- **Your objective**
What you return must be every line below that includes the word "denominator".
=======
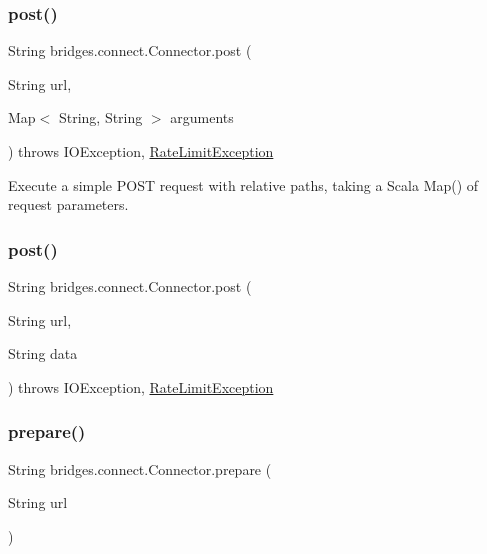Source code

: \subsubsection{\texorpdfstring{post()}{post()}\hspace{0.1cm}{\footnotesize\ttfamily [1/2]}}
{\footnotesize\ttfamily String bridges.\+connect.\+Connector.\+post (\begin{DoxyParamCaption}\item[{String}]{url,  }\item[{Map$<$ String, String $>$}]{arguments }\end{DoxyParamCaption}) throws I\+O\+Exception, \mbox{\hyperlink{classbridges_1_1validation_1_1_rate_limit_exception}{Rate\+Limit\+Exception}}}

Execute a simple P\+O\+ST request with relative paths, taking a Scala Map() of request parameters. \mbox{\label{classbridges_1_1connect_1_1_connector_a4b8978743a8c230b86500f5a00cb2697}} 
\subsubsection{\texorpdfstring{post()}{post()}\hspace{0.1cm}{\footnotesize\ttfamily [2/2]}}
{\footnotesize\ttfamily String bridges.\+connect.\+Connector.\+post (\begin{DoxyParamCaption}\item[{String}]{url,  }\item[{String}]{data }\end{DoxyParamCaption}) throws I\+O\+Exception, 		\mbox{\hyperlink{classbridges_1_1validation_1_1_rate_limit_exception}{Rate\+Limit\+Exception}}}

\mbox{\label{classbridges_1_1connect_1_1_connector_a507ee5a9d8c812ffd4629cbd22f27373}} 
\subsubsection{\texorpdfstring{prepare()}{prepare()}}
{\footnotesize\ttfamily String bridges.\+connect.\+Connector.\+prepare (\begin{DoxyParamCaption}\item[{String}]{url }\end{DoxyParamCaption})}

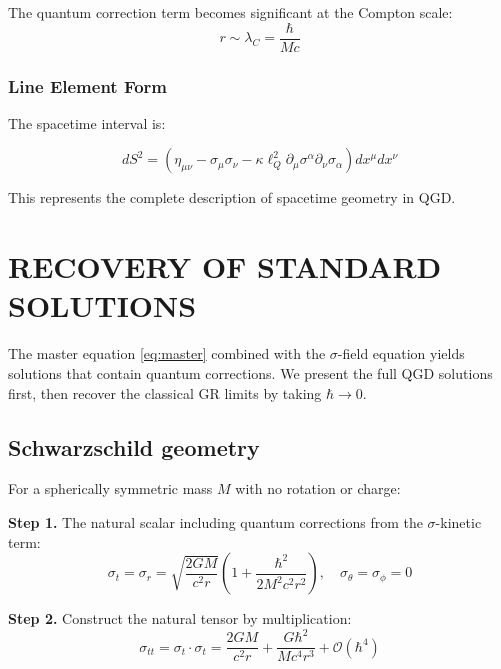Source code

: \documentclass[11pt,a4paper]{article}
\theoremstyle{definition}
\theoremstyle{remark}
\begin{document}
	The quantum correction term becomes significant at the Compton scale:
	\begin{equation}
		r \sim \lambda_C = \frac{\hbar}{Mc}
	\end{equation}
	
	\subsubsection{Line Element Form}
	
	The spacetime interval is:
	
	\begin{equation}
		\boxed{dS^2 = \left(\eta_{\mu\nu} - \sigma_\mu\sigma_\nu - \kappa\ell_Q^2 \partial_\mu\sigma^\alpha \partial_\nu\sigma_\alpha\right) dx^\mu dx^\nu}
		\label{eq:line_element_quantum}
	\end{equation}
	
	This represents the complete description of spacetime geometry in QGD.
	
	\section{RECOVERY OF STANDARD SOLUTIONS}
	\label{sec:recovery}
	
	The master equation \eqref{eq:master} combined with the $\sigma$-field equation yields solutions that contain quantum corrections. We present the full QGD solutions first, then recover the classical GR limits by taking $\hbar \to 0$.
	
	\subsection{Schwarzschild geometry}
	
	For a spherically symmetric mass $M$ with no rotation or charge:
	
	\textbf{Step 1.} The natural scalar including quantum corrections from the $\sigma$-kinetic term:
	\begin{equation}
		\sigma_t = \sigma_r = \sqrt{\frac{2GM}{c^2 r}}\left(1 + \frac{\hbar^2}{2M^2 c^2 r^2}\right), \quad \sigma_\theta = \sigma_\phi = 0
		\label{eq:sigma_schwarzschild}
	\end{equation}
	
	\textbf{Step 2.} Construct the natural tensor by multiplication:
	\begin{equation}
		\sigma_{tt} = \sigma_t \cdot \sigma_t = \frac{2GM}{c^2 r} + \frac{G\hbar^2}{Mc^4 r^3} + \mathcal{O}(\hbar^4)
		\label{eq:sigma_tt_schwarzschild}
	\end{equation}
	
\end{document}
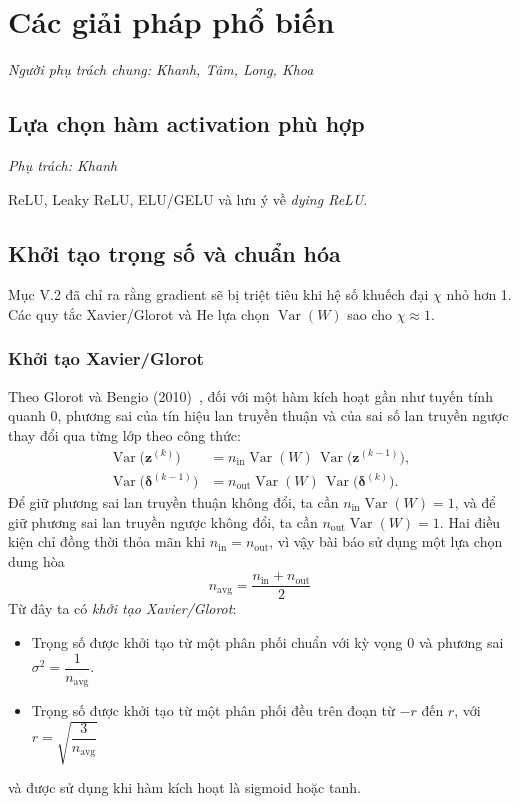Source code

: \documentclass[12pt]{article}
\begin{document}
\section{Các giải pháp phổ biến}
\textit{Người phụ trách chung: Khanh, Tâm, Long, Khoa}

\subsection{Lựa chọn hàm activation phù hợp}
\textit{Phụ trách: Khanh}

ReLU, Leaky ReLU, ELU/GELU và lưu ý về \textit{dying ReLU}.

\subsection{Khởi tạo trọng số và chuẩn hóa}
\label{subsec:fix-weightinit-normalization}


Mục V.2 đã chỉ ra rằng gradient sẽ bị triệt tiêu khi hệ số khuếch đại $\chi$ nhỏ hơn 1. Các quy tắc Xavier/Glorot và He lựa chọn $\operatorname{Var}(W)$ sao cho $\chi \approx 1$.

\subsubsection{Khởi tạo Xavier/Glorot}
Theo Glorot và Bengio (2010)~\cite{glorot2010}, đối với một hàm kích hoạt gần như tuyến tính quanh $0$, phương sai của tín hiệu lan truyền thuận và của sai số lan truyền ngược thay đổi qua từng lớp theo công thức:
\begin{align*}
    \operatorname{Var}\big( \mathbf{z}^{(k)} \big)
& = n_{\text{in}} \operatorname{Var}(W)\, \operatorname{Var}\big( \mathbf{z}^{(k-1)} \big), \\
\operatorname{Var}\big( \boldsymbol\delta^{(k-1)} \big)&  = n_{\text{out}} \operatorname{Var}(W)\, \operatorname{Var}\big( \boldsymbol \delta^{(k)} \big).
\end{align*}
Để giữ phương sai lan truyền thuận không đổi, ta cần $n_{\text{in}} \operatorname{Var}(W) = 1$, và để giữ phương sai lan truyền ngược không đổi, ta cần $n_{\text{out}} \operatorname{Var}(W) = 1$. Hai điều kiện chỉ đồng thời thỏa mãn khi $n_{\text{in}} =n_{\text{out}}$, vì vậy bài báo sử dụng một lựa chọn dung hòa
\[ n_{\text{avg}} = \frac{n_{\text{in}} + n_{\text{out}}}{2}\]
Từ đây ta có \textit{khởi tạo Xavier/Glorot}:
\begin{itemize}
    \item Trọng số được khởi tạo từ một phân phối chuẩn với kỳ vọng 0 và phương sai $\sigma^2 = \dfrac{1}{n_{\text{avg}}}$.

    \item Trọng số được khởi tạo từ một phân phối đều trên đoạn từ $-r$ đến $r$, với $r = \sqrt{\dfrac{3}{n_{\text{avg}}}}$
\end{itemize}
và được sử dụng khi hàm kích hoạt là sigmoid hoặc tanh.
\end{document}
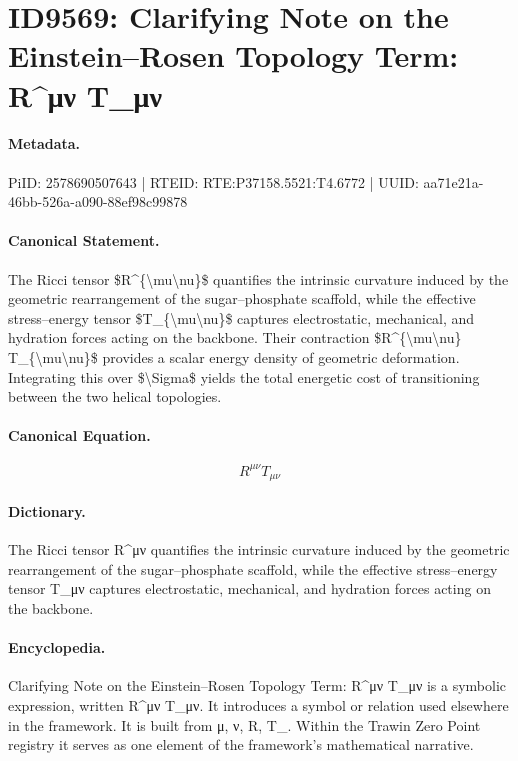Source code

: \section*{ID9569: Clarifying Note on the Einstein–Rosen Topology Term: R\textasciicircum{}μν T\_μν}
\paragraph{Metadata.}
PiID: 2578690507643 | RTEID: RTE:P37158.5521:T4.6772 | UUID: aa71e21a-46bb-526a-a090-88ef98c99878

\paragraph{Canonical Statement.}
The Ricci tensor \$R\textasciicircum{}\{\textbackslash{}mu\textbackslash{}nu\}\$ quantifies the intrinsic curvature induced by the geometric rearrangement of the sugar–phosphate scaffold, while the effective stress–energy tensor \$T\_\{\textbackslash{}mu\textbackslash{}nu\}\$ captures electrostatic, mechanical, and hydration forces acting on the backbone. Their contraction \$R\textasciicircum{}\{\textbackslash{}mu\textbackslash{}nu\} T\_\{\textbackslash{}mu\textbackslash{}nu\}\$ provides a scalar energy density of geometric deformation. Integrating this over \$\textbackslash{}Sigma\$ yields the total energetic cost of transitioning between the two helical topologies.

\paragraph{Canonical Equation.}
\[
R^{\mu\nu} T_{\mu\nu}
\]

\paragraph{Dictionary.}
The Ricci tensor R\textasciicircum{}μν quantifies the intrinsic curvature induced by the geometric rearrangement of the sugar–phosphate scaffold, while the effective stress–energy tensor T\_μν captures electrostatic, mechanical, and hydration forces acting on the backbone.

\paragraph{Encyclopedia.}
Clarifying Note on the Einstein–Rosen Topology Term: R\textasciicircum{}μν T\_μν is a symbolic expression, written R\textasciicircum{}μν T\_μν. It introduces a symbol or relation used elsewhere in the framework. It is built from μ, ν, R, T\_. Within the Trawin Zero Point registry it serves as one element of the framework's mathematical narrative.
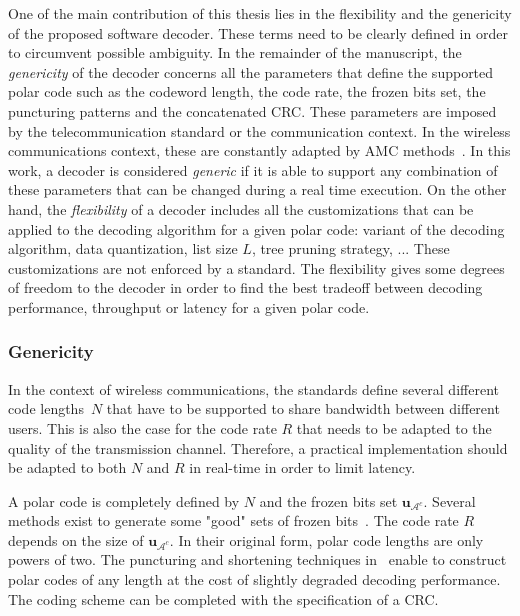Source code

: One of the main contribution of this thesis lies in the flexibility and the
genericity of the proposed software decoder. These terms need to be clearly
defined in order to circumvent possible ambiguity. In the remainder of the
manuscript, the \textit{genericity} of the decoder concerns all the parameters
that define the supported polar code such as the codeword length, the code rate,
the frozen bits set, the puncturing patterns and the concatenated CRC. These
parameters are imposed by the telecommunication standard or the communication
context. In the wireless communications context, these are constantly adapted by
AMC methods~\cite{Dahlman2013}. In this work, a decoder is considered
\textit{generic} if it is able to support any combination of these parameters
that can be changed during a real time execution. On the other hand, the
\textit{flexibility} of a decoder includes all the customizations that can be
applied to the decoding algorithm for a given polar code: variant of the
decoding algorithm, data quantization, list size $L$, tree pruning strategy, ...
These customizations are not enforced by a standard. The flexibility gives some
degrees of freedom to the decoder in order to find the best tradeoff between
decoding performance, throughput or latency for a given polar code.

\subsubsection{Genericity}
\label{sec:alg_polar_genericity}

In the context of wireless communications, the standards define several
different code lengths~$N$ that have to be supported to share bandwidth between
different users. This is also the case for the code rate $R$ that needs to be
adapted to the quality of the transmission channel. Therefore, a practical
implementation should be adapted to both $N$ and $R$ in real-time in order to
limit latency.

A polar code is completely defined by $N$ and the frozen bits set
$\bm{u}_{\mathcal{A}^c}$. Several methods exist to generate some "good" sets of
frozen bits~\cite{Tal2013,Trifonov2012}. The code rate $R$ depends on the size
of $\bm{u}_{\mathcal{A}^c}$. In their original form, polar code lengths are only
powers of two. The puncturing and shortening techniques
in~\cite{Wang2014,Niu2013,Miloslavskaya2015} enable to construct polar codes of
any length at the cost of slightly degraded decoding performance. The coding
scheme can be completed with the specification of a CRC.

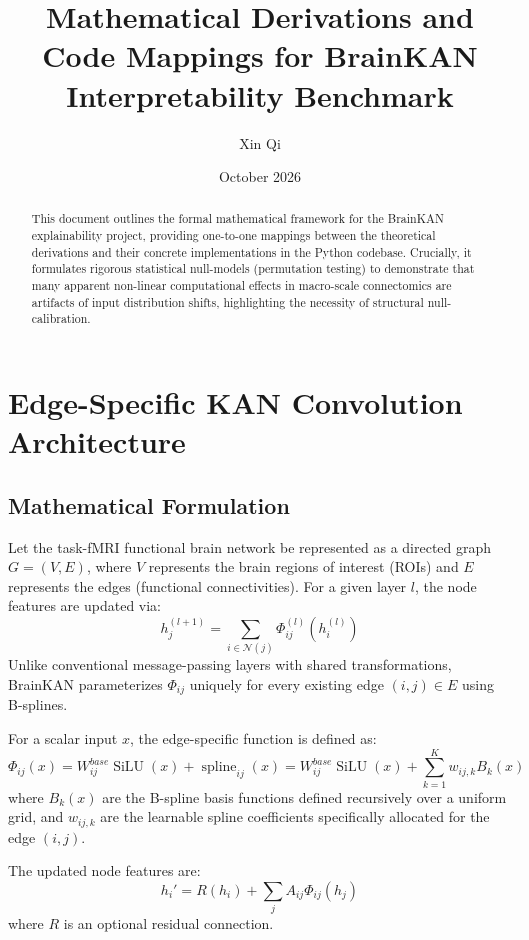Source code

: \documentclass{article}
\title{Mathematical Derivations and Code Mappings for BrainKAN Interpretability Benchmark}
\author{Xin Qi}
\date{October 2026}
\begin{document}
\maketitle

\begin{abstract}
This document outlines the formal mathematical framework for the BrainKAN explainability project, providing one-to-one mappings between the theoretical derivations and their concrete implementations in the Python codebase. Crucially, it formulates rigorous statistical null-models (permutation testing) to demonstrate that many apparent non-linear computational effects in macro-scale connectomics are artifacts of input distribution shifts, highlighting the necessity of structural null-calibration.
\end{abstract}

\section{Edge-Specific KAN Convolution Architecture}
\subsection{Mathematical Formulation}
Let the task-fMRI functional brain network be represented as a directed graph $G = (V, E)$, where $V$ represents the brain regions of interest (ROIs) and $E$ represents the edges (functional connectivities). For a given layer $l$, the node features are updated via:
\begin{equation}
h_j^{(l+1)} = \sum_{i \in \mathcal{N}(j)} \Phi_{ij}^{(l)}\left(h_i^{(l)}\right)
\end{equation}
Unlike conventional message-passing layers with shared transformations, BrainKAN parameterizes $\Phi_{ij}$ uniquely for every existing edge $(i,j) \in E$ using B-splines. 

For a scalar input $x$, the edge-specific function is defined as:
\begin{equation}
\Phi_{ij}(x) = W^{base}_{ij}\operatorname{SiLU}(x) + \operatorname{spline}_{ij}(x) = W^{base}_{ij} \operatorname{SiLU}(x) + \sum_{k=1}^K w_{ij,k} B_k(x)
\end{equation}
where $B_k(x)$ are the B-spline basis functions defined recursively over a uniform grid, and $w_{ij,k}$ are the learnable spline coefficients specifically allocated for the edge $(i, j)$.

The updated node features are:
\begin{equation}
h_i' = R(h_i) + \sum_{j} A_{ij}\Phi_{ij}(h_j)
\end{equation}
where $R$ is an optional residual connection.
\end{document}
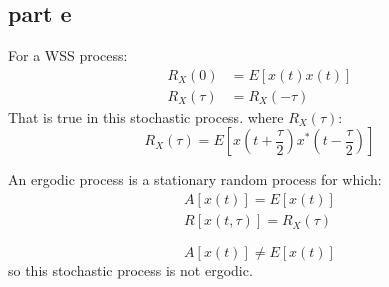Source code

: \subsection{part e}
For a WSS process:
\begin{align*}
    R_X(0) &= E[x(t)x(t)]\\
    R_X(\tau) &= R_X(-\tau)
\end{align*}
That is true in this stochastic process.
where $R_X(\tau)$:
$$
R_X(\tau) = E\left[x(t+\dfrac{\tau}{2})x^*(t-\dfrac{\tau}{2})\right]
$$


An ergodic process is a stationary random process for which:
\begin{align*}
    A[x(t)] = E[x(t)]\\
    R[x(t, \tau)] = R_X(\tau)
\end{align*}

$$
A[x(t)] \not= E[x(t)]
$$
so this stochastic process is not ergodic.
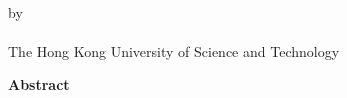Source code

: \begin{center}
{\Large \thesistitle}\\
\vspace{20mm}
by \thesisauthor\\
\departmentname\\
The Hong Kong University of Science and Technology
\end{center}
\vspace{8mm}
\begin{center}
\textbf{Abstract}
\end{center}
\par
\noindent



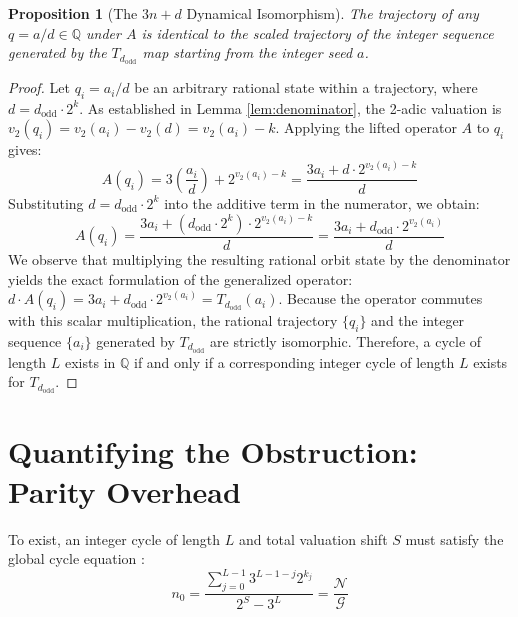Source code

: \documentclass[11pt, a4paper]{article}
\newtheorem{proposition}[theorem]{Proposition}
\theoremstyle{definition}
\begin{document}
\begin{proposition}[The \texorpdfstring{$3n+d$}{3n+d} Dynamical Isomorphism]
\label{thm:general_iso}
The trajectory of any $q = a/d \in \mathbb{Q}$ under $A$ is identical to the scaled trajectory of the integer sequence generated by the $T_{d_{\text{odd}}}$ map starting from the integer seed $a$.
\end{proposition}

\begin{proof}
Let $q_i = a_i/d$ be an arbitrary rational state within a trajectory, where $d = d_{\text{odd}} \cdot 2^k$. As established in Lemma \ref{lem:denominator}, the 2-adic valuation is $v_2(q_i) = v_2(a_i) - v_2(d) = v_2(a_i) - k$. Applying the lifted operator $A$ to $q_i$ gives:
\begin{equation*}
A(q_i) = 3\left(\frac{a_i}{d}\right) + 2^{v_2(a_i)-k} = \frac{3a_i + d \cdot 2^{v_2(a_i)-k}}{d}
\end{equation*}
Substituting $d = d_{\text{odd}} \cdot 2^k$ into the additive term in the numerator, we obtain:
\begin{equation*}
A(q_i) = \frac{3a_i + (d_{\text{odd}} \cdot 2^k) \cdot 2^{v_2(a_i)-k}}{d} = \frac{3a_i + d_{\text{odd}} \cdot 2^{v_2(a_i)}}{d}
\end{equation*}
We observe that multiplying the resulting rational orbit state by the denominator yields the exact formulation of the generalized operator: $d \cdot A(q_i) = 3a_i + d_{\text{odd}} \cdot 2^{v_2(a_i)} = T_{d_{\text{odd}}}(a_i)$. Because the operator commutes with this scalar multiplication, the rational trajectory $\{q_i\}$ and the integer sequence $\{a_i\}$ generated by $T_{d_{\text{odd}}}$ are strictly isomorphic. Therefore, a cycle of length $L$ exists in $\mathbb{Q}$ if and only if a corresponding integer cycle of length $L$ exists for $T_{d_{\text{odd}}}$.
\end{proof}

\section{Quantifying the Obstruction: Parity Overhead}

To exist, an integer cycle of length $L$ and total valuation shift $S$ must satisfy the global cycle equation \cite{Steiner1977}:
\begin{equation}
\label{eq:cycle_raw}
n_0 = \frac{\sum_{j=0}^{L-1} 3^{L-1-j} 2^{k_j}}{2^S - 3^L} = \frac{\mathcal{N}}{\mathcal{G}}
\end{equation}
\end{document}
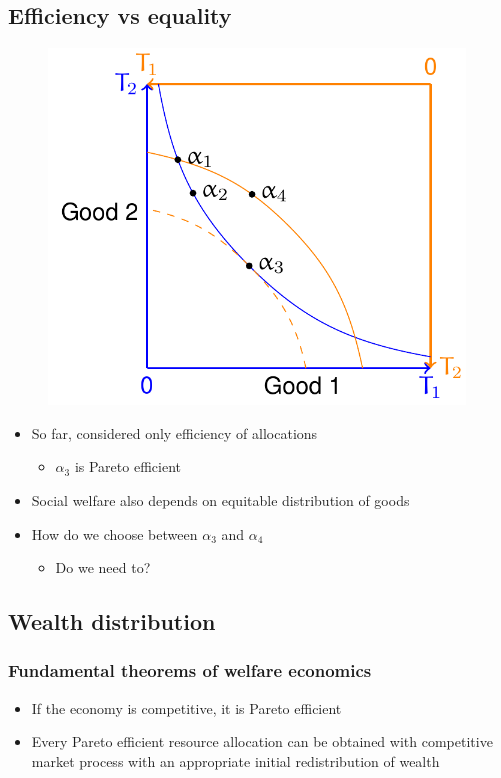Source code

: \documentclass[class=report, crop=false, 12pt,a4paper]{standalone}
\begin{document}
\subsection{Efficiency vs equality}
\begin{figure}[H]
	\centering
	\includegraphics[width =0.5 \textwidth]{../img/figure11.png}
	\caption{}
\end{figure}
\begin{itemize}
	\item So far, considered only efficiency of allocations
	      \begin{itemize}
		      \item $\alpha_3$ is Pareto efficient
	      \end{itemize}
	\item Social welfare also depends on equitable distribution of goods
	\item How do we choose between $\alpha_3$ and $\alpha_4$
	      \begin{itemize}
		      \item Do we need to?
	      \end{itemize}
\end{itemize}
\subsection{Wealth distribution}
\subsubsection{Fundamental theorems of welfare economics}
\begin{itemize}
	\item If the economy is competitive, it is Pareto efficient
	\item Every Pareto efficient resource allocation can be obtained with competitive market process with an appropriate initial redistribution of wealth
\end{itemize}
\end{document}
=======
- **Exercise result**
Let $q_i = a_i/d$ be an arbitrary rational state within a trajectory, where $d = d_{\text{odd}} \cdot 2^k$. As established in Lemma \ref{lem:denominator}, the 2-adic valuation is $v_2(q_i) = v_2(a_i) - v_2(d) = v_2(a_i) - k$. Applying the lifted operator $A$ to $q_i$ gives:
We observe that multiplying the resulting rational orbit state by the denominator yields the exact formulation of the generalized operator: $d \cdot A(q_i) = 3a_i + d_{\text{odd}} \cdot 2^{v_2(a_i)} = T_{d_{\text{odd}}}(a_i)$. Because the operator commutes with this scalar multiplication, the rational trajectory $\{q_i\}$ and the integer sequence $\{a_i\}$ generated by $T_{d_{\text{odd}}}$ are strictly isomorphic. Therefore, a cycle of length $L$ exists in $\mathbb{Q}$ if and only if a corresponding integer cycle of length $L$ exists for $T_{d_{\text{odd}}}$.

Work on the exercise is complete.